– До свидания, – она мазнула по мне безразличным взглядом.
«Ущипнуть и поглядеть – что будет», – подумал я и сказал накрахмаленным голосом:
– До свидания.
* * *
Я вернулся как раз в обеденный перерыв. Гришка Шуст со своей Лизой не дождались меня и ушли обедать в столовую трикотажной фабрики. Это рядом, и кормят приличней, чем у нас, комплексными обедами. А я из-за двух совершенно зря перехваченных в пути чебуреков есть не хотел, сидел в кабинете и листал дело Юрия Сорокина, потому что после обеда собирался к нему в тюрьму, на допрос.
Я открыл ящик стола и обнаружил там утренние лимоны. Они выкатились из кулька и свободно раскатывались по пустому ящику. Отрадный глазу желтый плод, подумал я, прохладный и шершавый, полезай в портфель. А из портфеля вытащил наконец целлофановый пакетик с деньгами – вещественное доказательство по делу о спекуляции, которое я зачем-то таскаю с собой вот уже два дня. В сундук его, в сундук! Я пересчитал пачку: трешки, рубли и мятый тряпичный четвертак – итого сто девяносто шесть рублей. Открыл небольшой кованый сундук в углу – он у нас вместо сейфа, для «вещдоков» – и положил пачку. Возможно, сундук и сам был когда-то вещественным доказательством в каком-нибудь давно забытом деле, а потом вот пригодился.
Никогда он не пустует, железный гроб, вечно полон «подарочками»…
В детстве в наш старый двор часто приезжал Шара-Бара на тележке, запряженной унылым, покорным судьбе ишачком. Шара-Бара был старый сухонький узбек в линялом, засаленном на локтях халате, в затертой тюбетейке. Вот из-за угла показывался ишачок: мерно цокая, выходил в середину двора, к большой песочнице. Старик чмокал, дергал вожжи и неожиданным для своей убогой фигурки мощным воплем раскатывал:
– Ша-ар-ряа-а – Барр-ряа-а! Путылкя тащи-и!

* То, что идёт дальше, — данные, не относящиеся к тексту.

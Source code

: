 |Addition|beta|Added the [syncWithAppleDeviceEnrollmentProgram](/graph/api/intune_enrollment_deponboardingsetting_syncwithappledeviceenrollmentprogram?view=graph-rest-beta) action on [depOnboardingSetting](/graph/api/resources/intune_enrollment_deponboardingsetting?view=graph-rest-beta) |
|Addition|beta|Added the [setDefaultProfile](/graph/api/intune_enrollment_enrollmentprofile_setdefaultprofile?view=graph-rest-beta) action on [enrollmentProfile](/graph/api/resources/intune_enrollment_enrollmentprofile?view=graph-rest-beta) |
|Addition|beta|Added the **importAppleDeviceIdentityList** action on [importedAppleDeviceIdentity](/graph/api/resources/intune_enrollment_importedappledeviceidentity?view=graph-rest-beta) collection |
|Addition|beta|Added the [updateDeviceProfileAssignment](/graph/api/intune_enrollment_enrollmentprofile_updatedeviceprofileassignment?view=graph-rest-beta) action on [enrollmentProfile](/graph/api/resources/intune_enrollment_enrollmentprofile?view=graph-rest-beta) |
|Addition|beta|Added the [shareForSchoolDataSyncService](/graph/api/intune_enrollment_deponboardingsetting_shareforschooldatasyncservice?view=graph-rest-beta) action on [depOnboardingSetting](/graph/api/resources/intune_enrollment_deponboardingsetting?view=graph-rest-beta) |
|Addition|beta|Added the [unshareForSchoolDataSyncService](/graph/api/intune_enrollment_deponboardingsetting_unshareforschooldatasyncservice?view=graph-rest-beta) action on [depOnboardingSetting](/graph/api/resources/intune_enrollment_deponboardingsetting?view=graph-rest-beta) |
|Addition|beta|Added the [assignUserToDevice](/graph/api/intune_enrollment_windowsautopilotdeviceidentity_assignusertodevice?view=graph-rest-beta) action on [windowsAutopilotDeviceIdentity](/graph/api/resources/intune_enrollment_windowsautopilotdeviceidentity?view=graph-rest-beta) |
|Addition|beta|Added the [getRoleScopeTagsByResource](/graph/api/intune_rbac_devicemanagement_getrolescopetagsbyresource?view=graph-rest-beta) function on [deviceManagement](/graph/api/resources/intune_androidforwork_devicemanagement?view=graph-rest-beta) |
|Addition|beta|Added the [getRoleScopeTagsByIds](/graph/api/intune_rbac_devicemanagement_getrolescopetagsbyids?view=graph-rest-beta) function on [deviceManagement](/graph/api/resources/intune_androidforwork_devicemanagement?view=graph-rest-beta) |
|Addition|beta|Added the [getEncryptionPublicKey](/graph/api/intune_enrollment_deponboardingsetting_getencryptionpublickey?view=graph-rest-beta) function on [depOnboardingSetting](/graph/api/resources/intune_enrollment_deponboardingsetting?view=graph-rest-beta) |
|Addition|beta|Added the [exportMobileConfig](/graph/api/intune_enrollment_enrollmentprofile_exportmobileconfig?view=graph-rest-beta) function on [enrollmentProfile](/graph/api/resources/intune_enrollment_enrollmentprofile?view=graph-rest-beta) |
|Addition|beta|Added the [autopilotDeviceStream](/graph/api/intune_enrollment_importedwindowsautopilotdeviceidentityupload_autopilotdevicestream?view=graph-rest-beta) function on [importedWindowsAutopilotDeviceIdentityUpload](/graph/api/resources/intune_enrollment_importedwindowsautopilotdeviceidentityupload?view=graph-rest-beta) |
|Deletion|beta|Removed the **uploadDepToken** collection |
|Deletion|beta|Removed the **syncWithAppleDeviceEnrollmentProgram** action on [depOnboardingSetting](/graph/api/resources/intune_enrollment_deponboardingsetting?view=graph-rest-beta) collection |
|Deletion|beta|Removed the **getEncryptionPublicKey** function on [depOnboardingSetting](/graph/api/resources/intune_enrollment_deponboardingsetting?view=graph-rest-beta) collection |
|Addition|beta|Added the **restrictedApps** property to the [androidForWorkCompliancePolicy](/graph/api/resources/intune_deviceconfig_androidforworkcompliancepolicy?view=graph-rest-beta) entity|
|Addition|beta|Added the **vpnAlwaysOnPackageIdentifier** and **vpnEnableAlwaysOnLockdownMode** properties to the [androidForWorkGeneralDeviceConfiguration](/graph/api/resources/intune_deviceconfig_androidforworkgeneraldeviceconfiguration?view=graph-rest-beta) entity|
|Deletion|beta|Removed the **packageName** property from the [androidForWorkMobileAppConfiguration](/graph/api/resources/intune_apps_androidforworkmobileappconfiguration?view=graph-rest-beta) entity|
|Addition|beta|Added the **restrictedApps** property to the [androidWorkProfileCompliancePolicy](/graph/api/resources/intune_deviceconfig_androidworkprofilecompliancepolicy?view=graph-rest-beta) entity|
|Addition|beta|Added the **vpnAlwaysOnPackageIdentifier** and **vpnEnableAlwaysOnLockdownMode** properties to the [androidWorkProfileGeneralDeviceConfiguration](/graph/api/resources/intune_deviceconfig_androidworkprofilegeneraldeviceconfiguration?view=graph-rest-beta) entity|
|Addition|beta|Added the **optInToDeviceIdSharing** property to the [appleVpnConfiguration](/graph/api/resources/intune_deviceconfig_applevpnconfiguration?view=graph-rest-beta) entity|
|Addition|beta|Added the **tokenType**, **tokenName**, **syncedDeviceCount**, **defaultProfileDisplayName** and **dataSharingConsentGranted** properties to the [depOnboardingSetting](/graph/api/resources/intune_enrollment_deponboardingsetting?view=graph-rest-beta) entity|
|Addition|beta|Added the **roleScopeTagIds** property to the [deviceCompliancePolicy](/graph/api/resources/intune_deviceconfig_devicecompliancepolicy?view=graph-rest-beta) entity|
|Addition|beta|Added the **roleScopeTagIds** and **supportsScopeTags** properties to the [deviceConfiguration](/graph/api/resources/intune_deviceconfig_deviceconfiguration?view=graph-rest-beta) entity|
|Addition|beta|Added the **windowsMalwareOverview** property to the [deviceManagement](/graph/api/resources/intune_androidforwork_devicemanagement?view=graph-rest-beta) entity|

Этот призывный вопль был для нас, ребятни, радостным кличем, неким гонгом удачи, знаменовавшим открытие сказочного торга, пиршества удовольствий. Это был призыв к веселию и деятельной радости бытия. Бутылки, пустые целые бутылки без малейшего изъяна и ничего кроме! Ни деньги, ни что-либо другое – только пустые бутылки! За бутылку у старика можно было приобрести какую-нибудь уникальную вещь – трещотку или свистульку с одновременно выдувающимся шариком, или красного глиняного козла, или… Бог знает, что можно было обменять на пустую бутылку! Кажется, у козла сзади было отверстие для свистка, кажется, за козла старик брал две бутылки…
Все содержимое сказочной тележки вместе с хозяином называлось «Шара-Бара». Зимой он не приезжал, только летом и в начале осени. Должно быть, зимой он занимался другим бизнесом. Да, зимой не приезжал, потому что помню себя – в трусах, босым, со сбитыми локтями и коленями, и я мчусь по раскаленному асфальту двора к вожделенной тележке, крепко сжимая за горлышки две бутылки из-под постного масла. Летом и осенью – наверное, поэтому его появление было так сопряжено, так слито воедино с зеленью двора, с обжигающим ступни асфальтом, с иссиня-синим небом моего города.
Только буйная радость, только азарт обмена – пустая, никому не нужная бутылка на одно из волнующих чудес заветной тележки, только буйная радость, только азарт…
Почему же каждый раз, заглядывая в наш сундук с «вещдоками», я вспоминаю тележку «Шара-Бара»? Отчего? Что за мучительная нить связывает их в моем воображении?
– Сашенька-а, приве-ет, – пропел за моей спиной женский голос.
– Привет, красотка, – сказал я, не оборачиваясь.
– Сидишь над сундуком, скупой рыцарь. – Она подошла и обняла меня сзади за шею. – Маленький ты мой!
– Разомкни объятия, – сказал я, не шевелясь, потому что мне приятно было ощущать шеей и щеками шершавость ее свитера. – Сейчас войдет твой Шуст и зарежет меня одним из вещественных доказательств.
– Шуст к тебе не ревнует, – возразила она, захлопнула крышку сундука и села на нее. Теперь Лиза сидела лицом ко мне.
– Почему это не ревнует? – заинтересовался я.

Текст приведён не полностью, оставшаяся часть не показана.